Yes!
This! Absolutely, precisely this.
Writing off these criticisms with a mere "if you don't trust why do you even bother" is a refusal to respond to real, valid, reasoned criticism.
Being unsure of motive is certainly part of it. I am, very frequently, playing with GMs I've never played with before, so it is important to clearly establish trust, which means NOT doing tons of things in secret and writing it off with "don't you trust me?" But by far the bigger components are with knowledge, judgment, self-awareness, and reasoning capacity.
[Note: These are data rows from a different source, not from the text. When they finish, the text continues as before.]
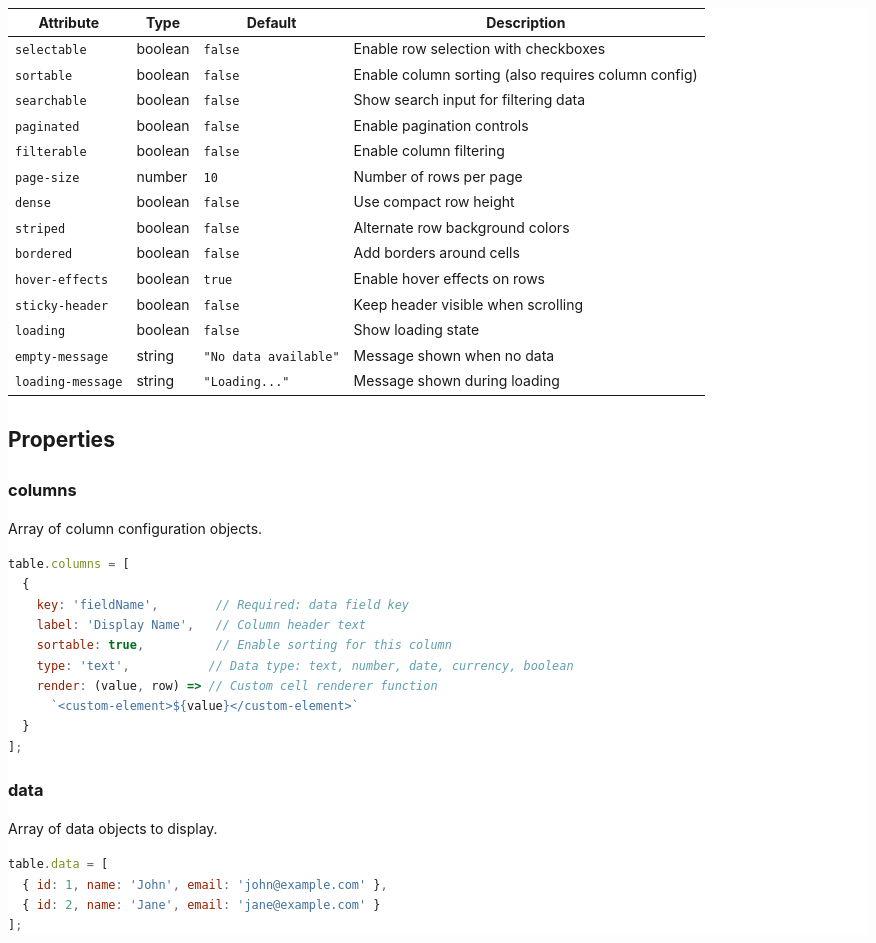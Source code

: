 | Attribute | Type | Default | Description |
|-----------|------|---------|-------------|
| `selectable` | boolean | `false` | Enable row selection with checkboxes |
| `sortable` | boolean | `false` | Enable column sorting (also requires column config) |
| `searchable` | boolean | `false` | Show search input for filtering data |
| `paginated` | boolean | `false` | Enable pagination controls |
| `filterable` | boolean | `false` | Enable column filtering |
| `page-size` | number | `10` | Number of rows per page |
| `dense` | boolean | `false` | Use compact row height |
| `striped` | boolean | `false` | Alternate row background colors |
| `bordered` | boolean | `false` | Add borders around cells |
| `hover-effects` | boolean | `true` | Enable hover effects on rows |
| `sticky-header` | boolean | `false` | Keep header visible when scrolling |
| `loading` | boolean | `false` | Show loading state |
| `empty-message` | string | `"No data available"` | Message shown when no data |
| `loading-message` | string | `"Loading..."` | Message shown during loading |

## Properties

### columns
Array of column configuration objects.

```javascript
table.columns = [
  {
    key: 'fieldName',        // Required: data field key
    label: 'Display Name',   // Column header text
    sortable: true,          // Enable sorting for this column
    type: 'text',           // Data type: text, number, date, currency, boolean
    render: (value, row) => // Custom cell renderer function
      `<custom-element>${value}</custom-element>`
  }
];
```

### data
Array of data objects to display.

```javascript
table.data = [
  { id: 1, name: 'John', email: 'john@example.com' },
  { id: 2, name: 'Jane', email: 'jane@example.com' }
];
```
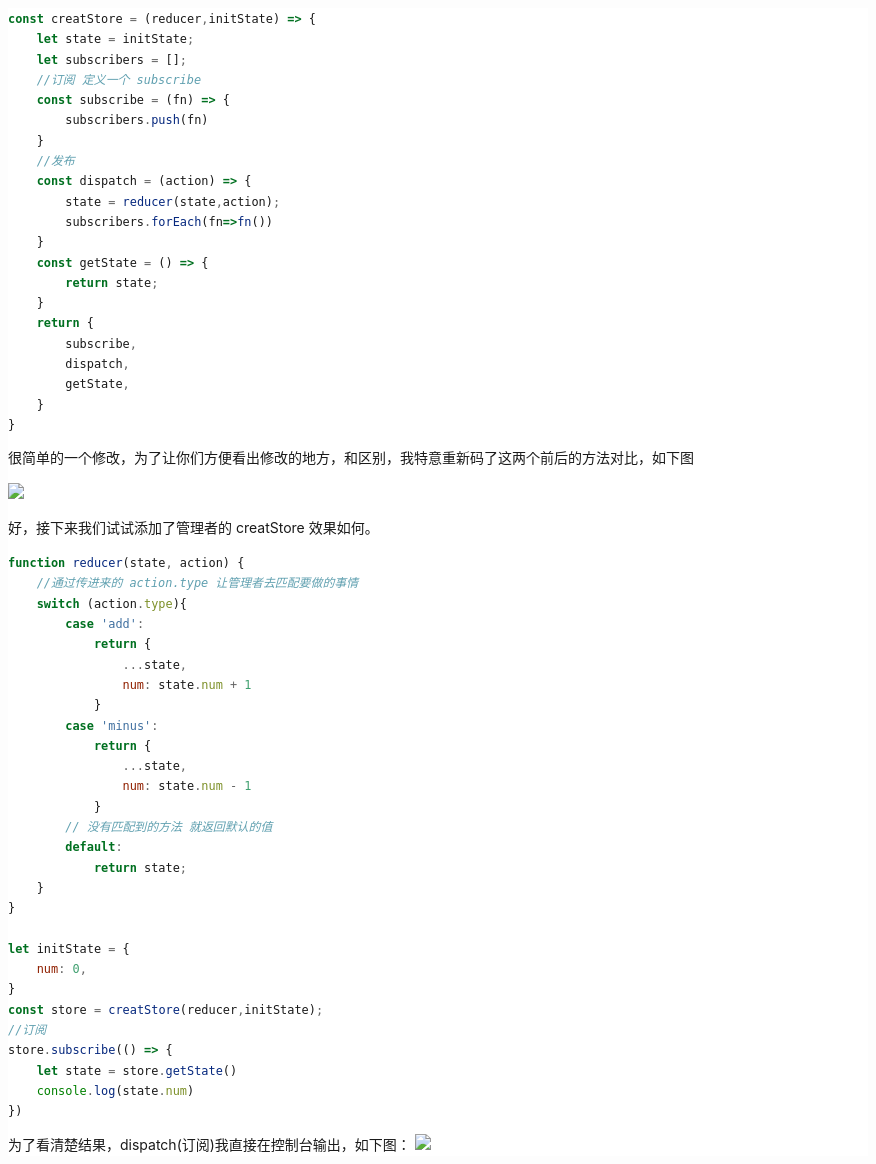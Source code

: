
 ```javascript
const creatStore = (reducer,initState) => {
    let state = initState;
    let subscribers = [];
    //订阅 定义一个 subscribe 
    const subscribe = (fn) => {
        subscribers.push(fn)
    }
    //发布
    const dispatch = (action) => {
        state = reducer(state,action);
        subscribers.forEach(fn=>fn())
    }
    const getState = () => {
        return state;
    }
    return {
        subscribe,
        dispatch,
        getState,
    }
}
```
很简单的一个修改，为了让你们方便看出修改的地方，和区别，我特意重新码了这两个前后的方法对比，如下图

![](https://user-gold-cdn.xitu.io/2019/3/1/16939e4d2dd56c32?w=1236&h=503&f=png&s=96274)



 好，接下来我们试试添加了管理者的 creatStore 效果如何。

```javascript
function reducer(state, action) {
    //通过传进来的 action.type 让管理者去匹配要做的事情
    switch (action.type){
        case 'add':
            return {
                ...state,
                num: state.num + 1
            }
        case 'minus':
            return {
                ...state,
                num: state.num - 1
            }
        // 没有匹配到的方法 就返回默认的值
        default:
            return state;
    }
}

let initState = {
    num: 0,
}
const store = creatStore(reducer,initState);
//订阅
store.subscribe(() => {
    let state = store.getState()
    console.log(state.num)
})
```
为了看清楚结果，dispatch(订阅)我直接在控制台输出，如下图：
![](https://user-gold-cdn.xitu.io/2019/3/1/16939e077bd81e62?w=374&h=560&f=png&s=22482)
Because I find a great many GMs are quite acceptable in terms of their intent. I just see a lot--and I mean a LOT--of evidence that most GMs are spotty at best on translating that intent into reality, specifically because of a breakdown of knowledge, judgment, self-awareness, or reasoning. See: the iterative probability problem, aka "roll Stealth every single round to continue hiding." Statistical reasoning is hard. It is not some horrible moral failing for someone to have faulty reasoning ability when it comes to something like this. In fact, that is the default state of being for humans.
There is, I agree, a pretty serious error on the player's part if they choose to play with a GM whose motives they distrust.
There is no error on the player's part for choosing to play with a GM whose knowledge, judgment, self-awareness, or reasoning capacity they sometimes distrust. Because that statement--"sometimes I don't completely trust the knowledge, judgment, self-awareness, or reasoning capacity of X"--is true of literally all human beings on this Earth.
I don't even trust MY OWN knowledge, judgment, self-awareness, or reasoning capacity sometimes!